I would need to look more into it. I would be interested in seeing the problems 
you see when not stripping the names.

This seems changeable later if needed, so let's keep it that way for now.

bq.  On 2012-04-06 03:30:08, Julien Le Dem wrote:
bq.  > trunk/src/org/apache/pig/data/SchemaTuple.java, lines 270-273
bq.  > <https://reviews.apache.org/r/4651/diff/1/?file=100078#file100078line270>
bq.  >
bq.  >     Logger
bq.  
bq.  Jonathan Coveney wrote:
bq.      woops, I usually mark these //remove and whack them before the patch 
goes out...

no worries. Usually it can be useful to keep debug log statements for future 
modification.

bq.  On 2012-04-06 03:30:08, Julien Le Dem wrote:
bq.  > trunk/src/org/apache/pig/data/SchemaTuple.java, lines 310-321
bq.  > <https://reviews.apache.org/r/4651/diff/1/?file=100078#file100078line310>
bq.  >
bq.  >     refactor DataByteArray to provide this?
bq.  
bq.  Jonathan Coveney wrote:
bq.      So here is the thing about this. Currently, a ton of the useful 
methods in BinInterSedes (where this logic was taken from) is private. Also, 
they aren't static (though there's no real reason why they shouldn't be?) This 
snippet (and other logic like it) should probably be made into a protected 
static method of BinInterSedes. Thoughts? It could also make sense for classes 
to have a static method to serialize themselves, but I'd argue that the 
BinInterSedes approach is probably more consistent with how pig is laid out 
(though I have no idea why most of the methods there are private instead of 
protected static).

private stuff can be safely moved around and refactored :) (from a 
compatibility point of view)
Let's think of a way to have the same code used in all cases. There used to be 
one type of tuple so what made sense before may need to changee.

- parent class for both ?
- TupleSerializer class ?
- static helpers?

bq.  On 2012-04-06 03:30:08, Julien Le Dem wrote:
bq.  > trunk/src/org/apache/pig/data/SchemaTuple.java, lines 325-333
bq.  > <https://reviews.apache.org/r/4651/diff/1/?file=100078#file100078line325>
bq.  >
bq.  >     Same comment, the String serialization should be shared with the 
regular Tuple.
bq.  >     
bq.  >     Also we could keep the a UTF8 in the SchemaTuple to reduce memory 
usage and convert lazilyto String (possibly caching the result)
bq.  
bq.  Jonathan Coveney wrote:
bq.      This logic is stolen directly from BinInterSedes (see comment above). 
Can you flesh out what you mean about UTF8? If we change it here we should 
probably change it there as well (and make that the canonical protected static 
source of all your string serialization needs).

Following your goal of reducing memory utilization and as the serialized format 
is UTF8, we could keep UTF8 as the memory representation instead of String.
Java Strings are UTF16 which is minimum 2 bytes per characters.
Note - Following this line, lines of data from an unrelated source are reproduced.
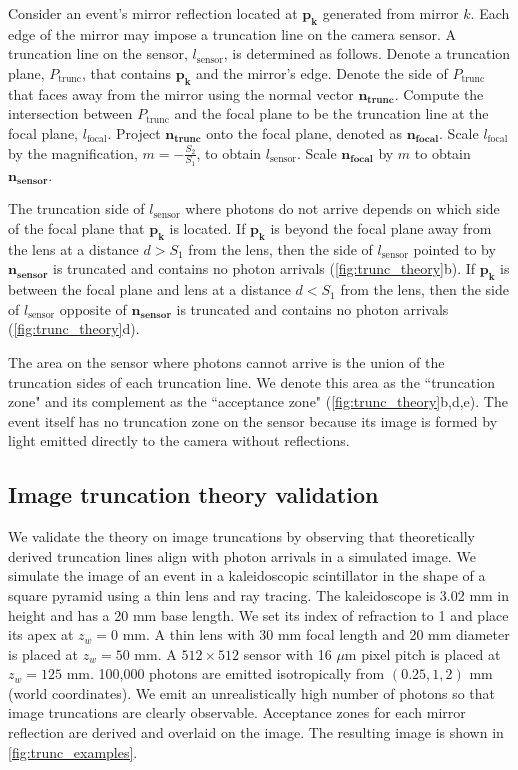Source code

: Consider an event's mirror reflection located at $\bm{p_k}$ generated from mirror $k$.
Each edge of the mirror may impose a truncation line on the camera sensor.
A truncation line on the sensor, $l_\text{sensor}$, is determined as follows.
Denote a truncation plane, $P_{\text{trunc}}$, that contains $\bm{p_k}$ and the 
mirror's edge.
Denote the side of $P_{\text{trunc}}$ that faces away from the mirror using the 
normal vector $\bm{n_{\text{trunc}}}$.
Compute the intersection between $P_{\text{trunc}}$ and the focal plane to be the
truncation line at the focal plane, $l_\text{focal}$.
Project $\bm{n_{\text{trunc}}}$ onto the focal plane, denoted as 
$\bm{n_{\text{focal}}}$.
Scale $l_\text{focal}$ by the magnification, $m=-\frac{S_2}{S_1}$, to obtain $l_\text{sensor}$.
Scale $\bm{n_{\text{focal}}}$ by $m$ to obtain $\bm{n_{\text{sensor}}}$.

The truncation side of $l_\text{sensor}$ where photons do not arrive depends on 
which side of the focal plane that $\bm{p_k}$ is located.
If $\bm{p_k}$ is beyond the focal plane away from the lens at a distance $d>S_1$ 
from the lens, 
then the side of $l_\text{sensor}$ pointed to by $\bm{n_{\text{sensor}}}$ is 
truncated and contains no photon arrivals (\cref{fig:trunc_theory}b).
If $\bm{p_k}$ is between the focal plane and lens at a distance $d<S_1$ from the lens, 
then the side of $l_\text{sensor}$ opposite of $\bm{n_{\text{sensor}}}$ 
is truncated and contains no photon arrivals (\cref{fig:trunc_theory}d).

The area on the sensor where photons cannot arrive is the union of the
truncation sides of each truncation line.
We denote this area as the ``truncation zone" and its complement as the 
``acceptance zone" (\cref{fig:trunc_theory}b,d,e).
The event itself has no truncation zone on the sensor because its image is formed 
by light emitted directly to the camera without reflections.

\subsection{Image truncation theory validation}
We validate the theory on image truncations by observing that theoretically 
derived truncation lines align with photon arrivals in a simulated image.
We simulate the image of an event in a kaleidoscopic scintillator in the shape of 
a square pyramid using a thin lens and ray tracing. 
The kaleidoscope is 3.02 mm in height and has a 20 mm base length.
We set its index of refraction to 1 and place its apex at $z_w=0$ mm.
A thin lens with 30 mm focal length and 20 mm diameter is placed at $z_w=50$ mm.
A $512 \times 512$ sensor with 16 $\mu$m pixel pitch is placed at $z_w=125$ mm.
100,000 photons are emitted isotropically from $(0.25, 1, 2)$ mm (world 
coordinates).
We emit an unrealistically high number of photons so that image truncations are 
clearly observable.
Acceptance zones for each mirror reflection are derived and overlaid on the image.
The resulting image is shown in \cref{fig:trunc_examples}.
If the data is 
mostly ascii, this is wasteful. 
To maintain backward compatibility the get(int) would lazily convert to String 
on demand, possibly caching the result in a second field to save processing, 
but this may be overkill.

bq.  On 2012-04-06 03:30:08, Julien Le Dem wrote:
bq.  > trunk/src/org/apache/pig/data/SchemaTuple.java, line 452
bq.  > <https://reviews.apache.org/r/4651/diff/1/?file=100078#file100078line452>
bq.  >
bq.  >     is (null, null, null) the same as null ?
bq.  
bq.  Jonathan Coveney wrote:
bq.      In DefaultTuple, this is deprecated and not really used. Given that, I 
use this to basically mean "has any information been written to this." So in 
your case, both would be null. The more important question is to make sure I 
use it consistently throughout. Honestly, the whole null thing is a pain, and I 
need to really comb over things to make sure I incorporated it properly.

agreed, we should just make sure this is the same behavior as the DefaultTuple

bq.  On 2012-04-06 03:30:08, Julien Le Dem wrote:
bq.  > trunk/src/org/apache/pig/data/SchemaTuple.java, line 474
bq.  > <https://reviews.apache.org/r/4651/diff/1/?file=100078#file100078line474>
bq.  >
bq.  >     this.set(t) ?
bq.  
bq.  Jonathan Coveney wrote:
bq.      reference is this weird Franken-method that isn't used anywhere in the 
codebase. I don't know that I want to implement it when the semantics of what 
it should do don't seem clear at all. Open to thoughts on this though. The 
original intent of it doesn't make much sense for a SchemaTuple since the 
underlying structures are primitives, not objects.

"the underlying structures are primitives, not objects"
for now, as Bags and Maps will come.
For backward compatibility, I think we should implement this as a set(). It 
seems this is intended as a cheap set, not sure if "modifying one modifies the 
others" behavior is expected. some UDFs could depend on this.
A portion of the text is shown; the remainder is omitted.